Reproduce each entry exactly.

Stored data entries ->
************

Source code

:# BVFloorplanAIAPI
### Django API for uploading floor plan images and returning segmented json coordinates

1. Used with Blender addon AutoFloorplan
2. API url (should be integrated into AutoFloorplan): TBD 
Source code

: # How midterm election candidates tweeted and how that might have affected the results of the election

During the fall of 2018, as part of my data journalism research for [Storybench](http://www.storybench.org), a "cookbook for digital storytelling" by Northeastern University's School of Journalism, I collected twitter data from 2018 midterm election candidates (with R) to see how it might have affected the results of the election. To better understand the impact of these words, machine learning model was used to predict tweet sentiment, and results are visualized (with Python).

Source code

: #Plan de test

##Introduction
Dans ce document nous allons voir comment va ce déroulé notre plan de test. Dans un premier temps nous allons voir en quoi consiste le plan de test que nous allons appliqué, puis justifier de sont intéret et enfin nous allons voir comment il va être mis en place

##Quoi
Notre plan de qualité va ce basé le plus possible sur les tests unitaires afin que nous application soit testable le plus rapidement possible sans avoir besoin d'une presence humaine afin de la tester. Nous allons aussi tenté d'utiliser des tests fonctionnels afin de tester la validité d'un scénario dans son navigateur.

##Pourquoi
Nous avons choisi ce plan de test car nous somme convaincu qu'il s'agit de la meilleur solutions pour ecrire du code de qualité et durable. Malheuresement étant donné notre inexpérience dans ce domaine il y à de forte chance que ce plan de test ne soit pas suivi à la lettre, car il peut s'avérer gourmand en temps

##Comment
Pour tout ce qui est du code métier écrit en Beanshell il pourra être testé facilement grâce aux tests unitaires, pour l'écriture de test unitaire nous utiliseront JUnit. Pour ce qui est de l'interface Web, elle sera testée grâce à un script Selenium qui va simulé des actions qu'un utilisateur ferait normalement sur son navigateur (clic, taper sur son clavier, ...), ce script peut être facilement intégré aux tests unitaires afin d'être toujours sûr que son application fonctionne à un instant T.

************

SOLUTION ->
Source code

:# BVFloorplanAIAPI
### Django API for uploading floor plan images and returning segmented json coordinates

1. Used with Blender addon AutoFloorplan
2. API url (should be integrated into AutoFloorplan): TBD 
Source code

: # How midterm election candidates tweeted and how that might have affected the results of the election

During the fall of 2018, as part of my data journalism research for [Storybench](http://www.storybench.org), a "cookbook for digital storytelling" by Northeastern University's School of Journalism, I collected twitter data from 2018 midterm election candidates (with R) to see how it might have affected the results of the election. To better understand the impact of these words, machine learning model was used to predict tweet sentiment, and results are visualized (with Python).

Source code

: #Plan de test

##Introduction
Dans ce document nous allons voir comment va ce déroulé notre plan de test. Dans un premier temps nous allons voir en quoi consiste le plan de test que nous allons appliqué, puis justifier de sont intéret et enfin nous allons voir comment il va être mis en place

##Quoi
Notre plan de qualité va ce basé le plus possible sur les tests unitaires afin que nous application soit testable le plus rapidement possible sans avoir besoin d'une presence humaine afin de la tester. Nous allons aussi tenté d'utiliser des tests fonctionnels afin de tester la validité d'un scénario dans son navigateur.

##Pourquoi
Nous avons choisi ce plan de test car nous somme convaincu qu'il s'agit de la meilleur solutions pour ecrire du code de qualité et durable. Malheuresement étant donné notre inexpérience dans ce domaine il y à de forte chance que ce plan de test ne soit pas suivi à la lettre, car il peut s'avérer gourmand en temps

##Comment
Pour tout ce qui est du code métier écrit en Beanshell il pourra être testé facilement grâce aux tests unitaires, pour l'écriture de test unitaire nous utiliseront JUnit. Pour ce qui est de l'interface Web, elle sera testée grâce à un script Selenium qui va simulé des actions qu'un utilisateur ferait normalement sur son navigateur (clic, taper sur son clavier, ...), ce script peut être facilement intégré aux tests unitaires afin d'être toujours sûr que son application fonctionne à un instant T.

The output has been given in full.